Amazon's New Agent Policy: What the March BSA Update Means for Your Tech Stack
On February 17, Amazon sent out a notification that most sellers skimmed past. Buried in a Business Solutions Agreement update, effective March 4, was something genuinely new: a formal "Agent Policy."
For the first time in the platform's history, Amazon created a specific contractual category for automated software and AI tools. If any software touches your Amazon account on your behalf, including repricing tools, listing optimizers, AI-powered ad managers, or custom scripts, it now falls under the definition of an "agent."
What the Policy Actually Says
The definition is broad by design. Any automated software or AI tool accessing Amazon services on a seller's behalf is classified as an Agent. From there, three requirements apply:
- Agents must identify themselves as automated systems at all times.
- They must comply with Amazon's policies continuously, not just at setup.
- Amazon can request an agent to cease access immediately, and it must comply.
The word "continuously" is not casual. It means you can't connect a tool, confirm it meets Amazon's terms at launch, and then move on. The obligation stays live for as long as the integration does.
Why it took this long comes down to the scale of AI tooling that has entered the seller ecosystem. Sellers have been using automation for years, but today's AI agents can read listings, adjust bids, rewrite copy, and generate ASIN variations at a pace and volume that's structurally different from earlier software generations. Amazon needed contractual teeth to govern that. This policy is those teeth.
What This Means in Practice
Think through every tool that has API access to your Seller Central account. Repricing software. Inventory management systems. PPC automation platforms. AI listing writers that push content directly to your catalog. Each of those is now an Agent under the policy, and each one carries compliance obligations that are your responsibility, not the vendor's.
The immediate enforcement risk is not dramatic. Amazon isn't going to sweep through accounts and start suspensions in the first weeks. Policies like this establish a legal baseline that Amazon enforces selectively at first and broadly later. That pattern has held across every major BSA update for the past five years. Sellers who ignore it now are building on ground that gets shakier over time.
The vendors are aware of this. Most major tools have already updated their compliance documentation or sent communications explaining how they meet the Agent Policy's requirements. If yours hasn't, that's worth flagging.
The Audit Most Brands Haven't Done
Here's the situation we see repeatedly with new clients: a brand has accumulated a collection of third-party tools where nobody is entirely sure what each one does, what permissions it holds, or who originally connected it. Repricing software set up by a previous employee. An AI tool that a contractor connected for a short project and never removed. A listing service that still has read/write access to the full catalog.

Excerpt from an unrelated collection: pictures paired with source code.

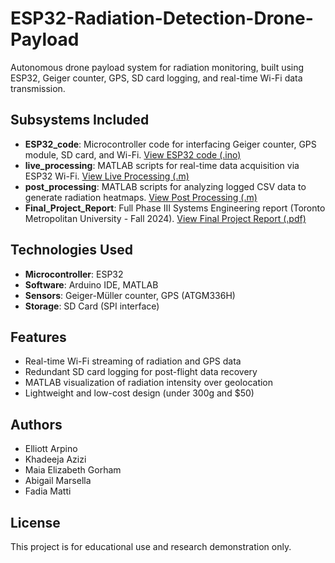 # ESP32-Radiation-Detection-Drone-Payload

Autonomous drone payload system for radiation monitoring, built using ESP32, Geiger counter, GPS, SD card logging, and real-time Wi-Fi data transmission.

## Subsystems Included
- **ESP32_code**: Microcontroller code for interfacing Geiger counter, GPS module, SD card, and Wi-Fi.
[View ESP32 code (.ino)](./ESP32_code.ino)
- **live_processing**: MATLAB scripts for real-time data acquisition via ESP32 Wi-Fi.
[View Live Processing (.m)](./live_processing.m)
- **post_processing**: MATLAB scripts for analyzing logged CSV data to generate radiation heatmaps.
[View Post Processing (.m)](./post_processing.m)
- **Final_Project_Report**: Full Phase III Systems Engineering report (Toronto Metropolitan University - Fall 2024).
[View Final Project Report (.pdf)](./Project_Phase_III_Report.pdf)

## Technologies Used
- **Microcontroller**: ESP32
- **Software**: Arduino IDE, MATLAB
- **Sensors**: Geiger-Müller counter, GPS (ATGM336H)
- **Storage**: SD Card (SPI interface)

## Features
- Real-time Wi-Fi streaming of radiation and GPS data
- Redundant SD card logging for post-flight data recovery
- MATLAB visualization of radiation intensity over geolocation
- Lightweight and low-cost design (under 300g and $50)

## Authors
- Elliott Arpino  
- Khadeeja Azizi  
- Maia Elizabeth Gorham  
- Abigail Marsella  
- Fadia Matti

## License
This project is for educational use and research demonstration only.
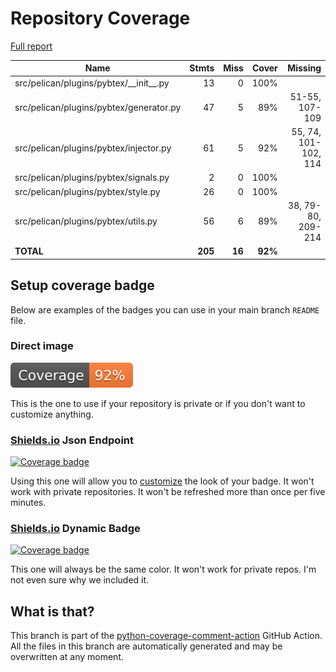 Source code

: # Repository Coverage

[Full report](https://htmlpreview.github.io/?https://github.com/anjos/pelican-pybtex/blob/python-coverage-comment-action-data/htmlcov/index.html)

| Name                                       |    Stmts |     Miss |   Cover |   Missing |
|------------------------------------------- | -------: | -------: | ------: | --------: |
| src/pelican/plugins/pybtex/\_\_init\_\_.py |       13 |        0 |    100% |           |
| src/pelican/plugins/pybtex/generator.py    |       47 |        5 |     89% |51-55, 107-109 |
| src/pelican/plugins/pybtex/injector.py     |       61 |        5 |     92% |55, 74, 101-102, 114 |
| src/pelican/plugins/pybtex/signals.py      |        2 |        0 |    100% |           |
| src/pelican/plugins/pybtex/style.py        |       26 |        0 |    100% |           |
| src/pelican/plugins/pybtex/utils.py        |       56 |        6 |     89% |38, 79-80, 209-214 |
|                                  **TOTAL** |  **205** |   **16** | **92%** |           |


## Setup coverage badge

Below are examples of the badges you can use in your main branch `README` file.

### Direct image

[![Coverage badge](https://raw.githubusercontent.com/anjos/pelican-pybtex/python-coverage-comment-action-data/badge.svg)](https://htmlpreview.github.io/?https://github.com/anjos/pelican-pybtex/blob/python-coverage-comment-action-data/htmlcov/index.html)

This is the one to use if your repository is private or if you don't want to customize anything.

### [Shields.io](https://shields.io) Json Endpoint

[![Coverage badge](https://img.shields.io/endpoint?url=https://raw.githubusercontent.com/anjos/pelican-pybtex/python-coverage-comment-action-data/endpoint.json)](https://htmlpreview.github.io/?https://github.com/anjos/pelican-pybtex/blob/python-coverage-comment-action-data/htmlcov/index.html)

Using this one will allow you to [customize](https://shields.io/endpoint) the look of your badge.
It won't work with private repositories. It won't be refreshed more than once per five minutes.

### [Shields.io](https://shields.io) Dynamic Badge

[![Coverage badge](https://img.shields.io/badge/dynamic/json?color=brightgreen&label=coverage&query=%24.message&url=https%3A%2F%2Fraw.githubusercontent.com%2Fanjos%2Fpelican-pybtex%2Fpython-coverage-comment-action-data%2Fendpoint.json)](https://htmlpreview.github.io/?https://github.com/anjos/pelican-pybtex/blob/python-coverage-comment-action-data/htmlcov/index.html)

This one will always be the same color. It won't work for private repos. I'm not even sure why we included it.

## What is that?

This branch is part of the
[python-coverage-comment-action](https://github.com/marketplace/actions/python-coverage-comment)
GitHub Action. All the files in this branch are automatically generated and may be
overwritten at any moment.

The Agent Policy gives sellers a cleaner reason to run a proper audit. Not "because compliance is important" in the abstract, but because every unauthorized or non-compliant connection is now a specific contractual violation. Go to your Seller Central account, open the Manage Your Apps section, and look at what actually has access. Remove anything you don't actively use. Verify that what remains discloses its automated nature as required.
The audit also surfaces something useful beyond compliance: a lot of brands are paying for tools they barely use. Running this kind of review tends to clean up both the account health side and the monthly software bill.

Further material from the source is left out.